3.4 Reasoning Prompt Experiment Results
To further explore ways to improve the model's reasoning performance, the research team introduced different forms of reasoning prompts and compared their impact on the final proof quality. The results show that the choice of prompting strategy has a significant impact on the model's logical flow and semantic consistency, making the prompt design itself an important variable:
- Naive CoT (chain - of - thought step - by - step reasoning): Performs the best and can better guide the model to provide fine - grained reasoning.
- NL - augmented CoT (natural - language - augmented reasoning): Surprisingly, this leads to a decrease in the model's pass rate and an increase in reasoning confusion.

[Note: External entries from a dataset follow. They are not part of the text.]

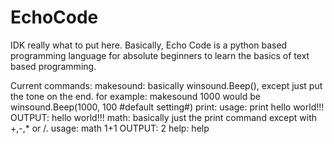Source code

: # EchoCode
IDK really what to put here. Basically, Echo Code is a python based programming language for absolute beginners to learn the basics of text based programming.

Current commands:
  makesound:
    basically winsound.Beep(), except just put the tone on the end.
    for example:
      makesound 1000
    would be winsound.Beep(1000, 100 #default setting#)
  print:
    usage:
      print hello world!!!
      OUTPUT: hello world!!!
  math:
    basically just the print command except with +,-,* or /.
    usage:
      math 1+1
      OUTPUT: 2
  help:
    help
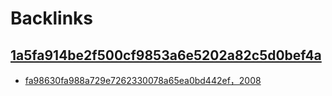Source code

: 
# Backlinks
## [1a5fa914be2f500cf9853a6e5202a82c5d0bef4a](1a5fa914be2f500cf9853a6e5202a82c5d0bef4a.md)
- [fa98630fa988a729e7262330078a65ea0bd442ef，2008](fa98630fa988a729e7262330078a65ea0bd442ef，2008.md)

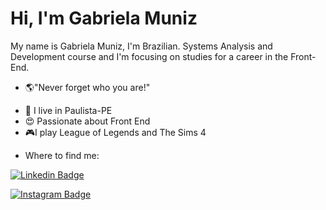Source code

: #  Hi, I'm Gabriela Muniz

My name is Gabriela Muniz, I'm Brazilian. Systems Analysis and Development course and I'm focusing on studies for a career in the Front-End.

* 🌎"Never forget who you are!"

- 📍 I live in Paulista-PE
- 😍 Passionate about Front End
- 🎮I play League of Legends and The Sims 4

* Where to find me:

[![Linkedin Badge](https://img.shields.io/badge/-LinkedIn-indigo?style=flat-square&logo=Linkedin&logoColor=white&link=https://www.linkedin.com/in/gabriela-muniz-1ab02a1ab/)](https://www.linkedin.com/in/gabriela-muniz-1ab02a1ab/)

[![Instagram Badge](https://img.shields.io/badge/-Instagram-indigo?style=flat-square&labelColor=indigo&logo=instagram&logoColor=white&link=https://www.instagram.com/gabrielassm_/)](https://www.instagram.com/gabrielassm_/)






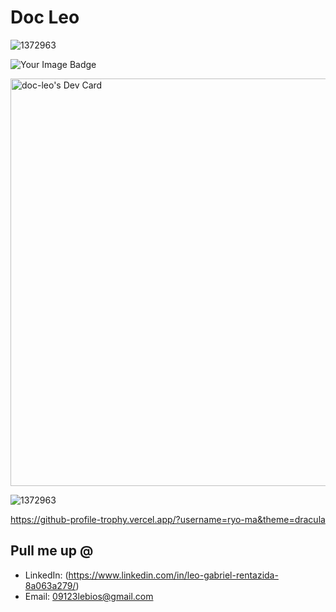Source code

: # Doc Leo



![1372963](https://www.codewars.com/users/Doc-Leo/badges/large )


<img src="https://tryhackme-badges.s3.amazonaws.com/dc730.png" alt="Your Image Badge" />


<a href="https://app.daily.dev/dcleo"><img src="https://api.daily.dev/devcards/v2/RKuZ3mFuz6ACy9y5VPLZi.png?type=wide&r=o4v" width="652" alt="doc-leo's Dev Card"/></a>

![1372963](https://github.com/user-attachments/assets/240330f1-031c-4622-99c7-e1d40f69d892)



https://github-profile-trophy.vercel.app/?username=ryo-ma&theme=dracula


## Pull me up @

- LinkedIn: (https://www.linkedin.com/in/leo-gabriel-rentazida-8a063a279/)
- Email: 09123lebios@gmail.com
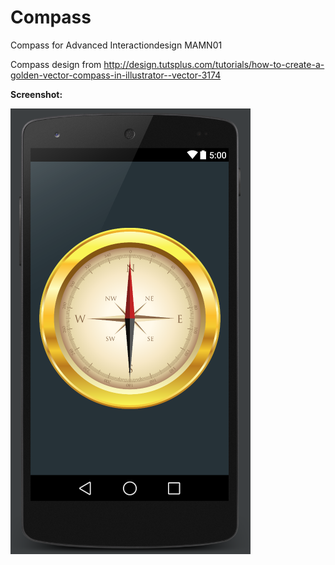 # Compass
Compass for Advanced Interactiondesign MAMN01

Compass design from http://design.tutsplus.com/tutorials/how-to-create-a-golden-vector-compass-in-illustrator--vector-3174

**Screenshot:**

![](https://raw.githubusercontent.com/Hinton/compass/master/screenshot.png)
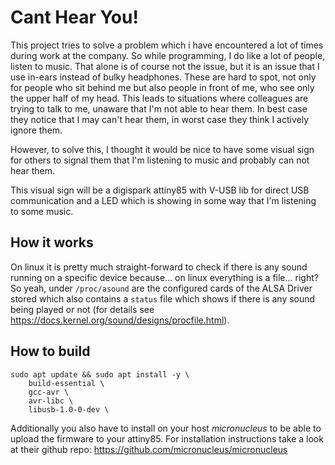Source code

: # Cant Hear You!
This project tries to solve a problem which i have encountered a lot of times
during work at the company. So while programming, I do like a lot of people,
listen to music. That alone is of course not the issue, but it is an issue that
I use in-ears instead of bulky headphones. These are hard to spot, not only for
people who sit behind me but also people in front of me, who see only the upper
half of my head. This leads to situations where colleagues are trying to talk to
me, unaware that I'm not able to hear them. In best case they notice that I may
can't hear them, in worst case they think I actively ignore them.

However, to solve this, I thought it would be nice to have some visual sign for
others to signal them that I'm listening to music and probably can not hear
them.

This visual sign will be a digispark attiny85 with V-USB lib for direct USB
communication and a LED which is showing in some way that I'm listening to some
music.

## How it works
On linux it is pretty much straight-forward to check if there is any sound
running on a specific device because... on linux everything is a file... right?
So yeah, under `/proc/asound` are the configured cards of the ALSA Driver
stored which also contains a `status` file which shows if there is any sound
being played or not (for details see https://docs.kernel.org/sound/designs/procfile.html).


## How to build

	sudo apt update && sudo apt install -y \
		build-essential \
		gcc-avr \
		avr-libc \
		libusb-1.0-0-dev \

Additionally you also have to install on your host *micronucleus* to be able to
upload the firmware to your attiny85. For installation instructions take a look
at their github repo: https://github.com/micronucleus/micronucleus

The preliminary conclusion is that there is a mismatch between the abstract problem - solving ideas of humans and the strict, step - by - step logical reasoning under formal systems. Vague expressions can cause the model's logical chain to be interrupted or even erroneous. This series of prompting strategy experiments not only reveals the structural gap between "human thinking" and "formal logical deduction" but also points out the direction for optimizing prompting engineering. The general prompting paradigms used in traditional natural language tasks are no longer effective when facing symbolic reasoning tasks. Future prompting design needs to be deeply integrated with the logical characteristics of formalized mathematics and build exclusive strategies that meet the strict rules of the symbolic system and the requirements of structured reasoning. Only in this way can the model's potential in the field of mathematical reasoning be truly activated, and the ability leap from "natural language understanding" to "formal logical deduction" be realized.
4. Summary and Outlook
The FormalMATH project has verified the capability limitations of existing automatic theorem - proving systems in high-level, multi-domain mathematical tasks from multiple dimensions not only provide a stricter standard for evaluation but also clearly points out the key research gaps in reasoning strategies, data distribution, and symbolic expression. The release of FormalMATH provides the academic and industrial communities with the latest generation of a rigorous testing platform, promoting the continuous evolution of AI's automatic mathematical reasoning capabilities towards broader and deeper knowledge challenges. This collaboration also reflects 2077AI's continuous commitment and mission vision in promoting breakthroughs in open - source AI's basic capabilities. In the future, 2077AI will continue to promote the deep integration of formalized mathematics and large-model research, laying the foundation for AI systems to move towards higher-level logical capabilities and scientific cognition.